14[?]. Voc., in Wr.-Wülcker, 619/30. Vinitria, vyntrye.
1593. P. Foulface, Bacchus Bountie, C j. Claudius Tiberius, the Romaine Emperour, who for the zeale hee had to the vintree, was merely termed Caldius Biberius mero.
1901. Contemp. Rev., May, 728. In the markets, restaurants, and vintries, Jesus saw that mens faces were not joyful and friendly.
b. With the (and usually with initial capital): A large wine-store formerly existing in the City of London; also, the immediate neighborhood of this as a part of the city.
The name survives in the designation of the church St. Martin Vintry, now united with St. Michael Paternoster Royal and All Hallows the Great and Less.
a. 1456. Scogans Moral Ballad (heading), At a souper of feorthe merchande in the Vyntre in London.
a. 1529. Skelton, Replyc., Wks. 1843, I. 208. They iuge them selfe able to be Doctours of the chayre in the Uyntre At the Thre Cranes.
1556. Chron. Gr. Friars (Camden), 86. Item the furst day of Februarij [1554], the qwenes grace came un-to the yelde-halle of Londone, & wente home agayne by watter at the Crane in the ventre.
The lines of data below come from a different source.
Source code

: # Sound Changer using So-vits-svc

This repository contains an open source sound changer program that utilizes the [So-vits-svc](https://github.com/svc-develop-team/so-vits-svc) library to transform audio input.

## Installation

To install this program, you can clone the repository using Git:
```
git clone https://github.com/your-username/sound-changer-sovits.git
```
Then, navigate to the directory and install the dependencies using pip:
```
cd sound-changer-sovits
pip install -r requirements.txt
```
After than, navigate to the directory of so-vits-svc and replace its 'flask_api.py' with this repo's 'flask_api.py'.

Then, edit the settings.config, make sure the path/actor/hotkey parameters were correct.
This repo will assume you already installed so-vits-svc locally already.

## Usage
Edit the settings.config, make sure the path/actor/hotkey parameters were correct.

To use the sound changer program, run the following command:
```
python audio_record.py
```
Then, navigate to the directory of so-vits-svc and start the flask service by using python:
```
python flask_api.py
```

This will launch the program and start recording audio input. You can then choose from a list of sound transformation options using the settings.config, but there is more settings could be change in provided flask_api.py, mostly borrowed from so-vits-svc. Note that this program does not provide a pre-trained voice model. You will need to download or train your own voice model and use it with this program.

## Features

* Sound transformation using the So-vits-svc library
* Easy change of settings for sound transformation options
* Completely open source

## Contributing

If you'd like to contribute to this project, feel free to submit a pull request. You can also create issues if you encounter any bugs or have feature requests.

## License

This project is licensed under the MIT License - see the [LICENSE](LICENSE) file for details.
1557. in Marsden, Court Adm. (Selden), II. 98. Haye Wharf or the Three Cranes in the Vynetree.
1598. Stow, Surv., 191. Then next ouer against S. Martins church, is a large house builded of stone and timber with vaults for the stowage of wines, & is called the Vintry.
[1687. Miége, Gt. Fr. Dict., II. Vintry, a great Place for selling of Wine. (Hence in Phillips and Bailey).]
1790. Pennant, London, 310. In this neighborhood was the great house called the Vintrie, with vast wine-vaults beneath.
1826. Scott, Woodst., vii. The bargain was made in a cellar in the Vintry.
1836. W. Herbert, Hist. 12 Gt. Livery Comp. Lond., II. 630. St. Martin in the Vintry was, in the reign of Edward I., called St. Martin Baremannechurch.
attrib. 1598. Stow, Surv., 189. The Vintry ward, so called of Vintners, and of the Vintrie.